(RECORDS SUPPLIED)
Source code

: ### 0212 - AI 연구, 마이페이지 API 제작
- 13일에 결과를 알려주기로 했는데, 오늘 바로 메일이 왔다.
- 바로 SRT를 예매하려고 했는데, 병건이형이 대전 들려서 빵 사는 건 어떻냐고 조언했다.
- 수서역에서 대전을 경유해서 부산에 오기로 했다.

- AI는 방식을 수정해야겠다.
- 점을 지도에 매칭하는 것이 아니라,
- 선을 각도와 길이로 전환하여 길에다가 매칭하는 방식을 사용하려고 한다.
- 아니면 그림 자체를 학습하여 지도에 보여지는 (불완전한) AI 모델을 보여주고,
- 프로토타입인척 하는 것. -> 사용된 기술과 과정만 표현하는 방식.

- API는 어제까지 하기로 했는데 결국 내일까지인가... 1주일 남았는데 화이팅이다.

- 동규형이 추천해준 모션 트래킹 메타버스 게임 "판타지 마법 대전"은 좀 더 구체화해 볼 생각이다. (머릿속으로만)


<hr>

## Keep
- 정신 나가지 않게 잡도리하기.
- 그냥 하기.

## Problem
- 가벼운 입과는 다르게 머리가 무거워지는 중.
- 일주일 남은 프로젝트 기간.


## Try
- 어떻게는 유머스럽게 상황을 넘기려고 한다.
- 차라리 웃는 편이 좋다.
(End RECORDS SUPPLIED)
PROBLEM: For this exercise, retype each entry from above exactly as it stands.

RESPONSE:
Source code

: ### 0212 - AI 연구, 마이페이지 API 제작
- 13일에 결과를 알려주기로 했는데, 오늘 바로 메일이 왔다.
- 바로 SRT를 예매하려고 했는데, 병건이형이 대전 들려서 빵 사는 건 어떻냐고 조언했다.
- 수서역에서 대전을 경유해서 부산에 오기로 했다.

- AI는 방식을 수정해야겠다.
- 점을 지도에 매칭하는 것이 아니라,
- 선을 각도와 길이로 전환하여 길에다가 매칭하는 방식을 사용하려고 한다.
- 아니면 그림 자체를 학습하여 지도에 보여지는 (불완전한) AI 모델을 보여주고,
- 프로토타입인척 하는 것. -> 사용된 기술과 과정만 표현하는 방식.

- API는 어제까지 하기로 했는데 결국 내일까지인가... 1주일 남았는데 화이팅이다.

- 동규형이 추천해준 모션 트래킹 메타버스 게임 "판타지 마법 대전"은 좀 더 구체화해 볼 생각이다. (머릿속으로만)


<hr>

## Keep
- 정신 나가지 않게 잡도리하기.
- 그냥 하기.

## Problem
- 가벼운 입과는 다르게 머리가 무거워지는 중.
- 일주일 남은 프로젝트 기간.


## Try
- 어떻게는 유머스럽게 상황을 넘기려고 한다.
- 차라리 웃는 편이 좋다.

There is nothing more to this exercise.